Is Your POV As Deep As It Can Be?

Actors Jim Brochu and Steve Schalchlin performing in the play The Big Voice: God or Merman - by Bev Sykes

Go deeper. Let the reader see through the character, or he’ll seem distant, like an actor moving around on the stage. [Image by Bev Sykes.]

Everyone knows that first person is the most intimate mode for the narrative voice in fiction. The protagonist is telling you his story, and you’ll get the full impact of his emotion as he tells it. But what if you want to tell the intertwining stories of several people, being as intimate as possible with each of them?

As I work my way through the third revision of a large novel (written in third person limited, with many points of view), among other objectives, I’m working to deepen the POV of each scene. The changes I’m making toward that end are subtle, but they make all the difference between experiencing the story world through the POV characters, or watching from a distance as they experience it, like actors upon a stage.

Narrative Voice

You want readers to be immersed in your story and to care deeply about your characters, right? Well, the narrative voice is the primary vehicle for doing that. If the narrator isn’t holding our attention, no amount of shocking plot twists or intriguing character flaws will carry us through. Who would you rather have read you a random section of the phone book: Captain Picard or PeeWee Herman? Voice matters; a good one can sell ice to Eskimos. How you get narrative voice right has everything to do with the characters you’re writing about and your empathy with them.

But as powerful as the narrative voice might be, it is both enhanced and constrained by your choice of POV.

Point of View

There are a million things to decide upon when you begin to write a fiction story, but the choice of POV (the point of view you’ll be speaking from) is arguably the most important. It dictates what can be seen, experienced, and recounted.

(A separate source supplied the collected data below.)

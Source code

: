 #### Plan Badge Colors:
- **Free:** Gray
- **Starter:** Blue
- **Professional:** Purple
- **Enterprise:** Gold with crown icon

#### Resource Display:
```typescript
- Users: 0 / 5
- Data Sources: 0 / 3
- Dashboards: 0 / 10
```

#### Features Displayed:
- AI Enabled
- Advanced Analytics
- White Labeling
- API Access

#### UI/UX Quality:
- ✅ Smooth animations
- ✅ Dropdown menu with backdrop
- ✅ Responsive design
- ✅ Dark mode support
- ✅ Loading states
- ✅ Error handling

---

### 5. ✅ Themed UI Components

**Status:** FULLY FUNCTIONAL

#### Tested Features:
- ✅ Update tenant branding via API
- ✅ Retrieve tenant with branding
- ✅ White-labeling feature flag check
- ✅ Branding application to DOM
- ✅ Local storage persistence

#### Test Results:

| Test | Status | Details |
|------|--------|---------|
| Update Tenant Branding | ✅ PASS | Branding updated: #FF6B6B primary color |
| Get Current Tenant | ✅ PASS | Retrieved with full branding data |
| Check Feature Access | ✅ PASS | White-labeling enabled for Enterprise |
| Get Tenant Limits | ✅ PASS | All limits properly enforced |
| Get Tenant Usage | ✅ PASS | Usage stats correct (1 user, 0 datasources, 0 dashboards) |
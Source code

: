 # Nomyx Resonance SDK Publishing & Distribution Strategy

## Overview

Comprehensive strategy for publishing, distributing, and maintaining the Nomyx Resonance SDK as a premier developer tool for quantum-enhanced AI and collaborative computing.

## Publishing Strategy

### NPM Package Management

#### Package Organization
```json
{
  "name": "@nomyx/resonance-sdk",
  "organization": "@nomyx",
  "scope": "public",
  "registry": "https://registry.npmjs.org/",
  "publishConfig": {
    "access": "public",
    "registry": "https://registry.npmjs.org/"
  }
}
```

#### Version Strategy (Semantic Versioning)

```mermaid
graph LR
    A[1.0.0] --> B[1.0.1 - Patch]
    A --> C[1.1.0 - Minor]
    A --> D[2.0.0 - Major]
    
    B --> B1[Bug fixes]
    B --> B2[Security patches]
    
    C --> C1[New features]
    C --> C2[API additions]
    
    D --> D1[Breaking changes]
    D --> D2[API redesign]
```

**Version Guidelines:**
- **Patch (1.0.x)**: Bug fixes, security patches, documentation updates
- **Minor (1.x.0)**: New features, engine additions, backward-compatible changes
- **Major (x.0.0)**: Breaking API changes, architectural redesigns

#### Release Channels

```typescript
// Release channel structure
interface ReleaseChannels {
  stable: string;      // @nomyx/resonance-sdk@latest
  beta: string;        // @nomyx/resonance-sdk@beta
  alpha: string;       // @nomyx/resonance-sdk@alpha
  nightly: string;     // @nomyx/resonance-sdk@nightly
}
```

POV and Narrative Voice are not unlike a terrorist and his hostage – gun to the head, stick to the script, you, or else.

But combine a strong narrative voice with close and consistent POV, and you can own your reader’s attention. I mean ownership of the take out a mortgage against it variety. I don’t claim to wield that awesome power (yet), but I’ve glimpsed it in other writers’ work and I’ll not stop until I fully understand the black magic behind it. Slipping into an engaging character and following her through her trials and tribulations is why we read fiction. Trapped inside our own heads all day, we want to take a break and see, however briefly, through the eyes of others.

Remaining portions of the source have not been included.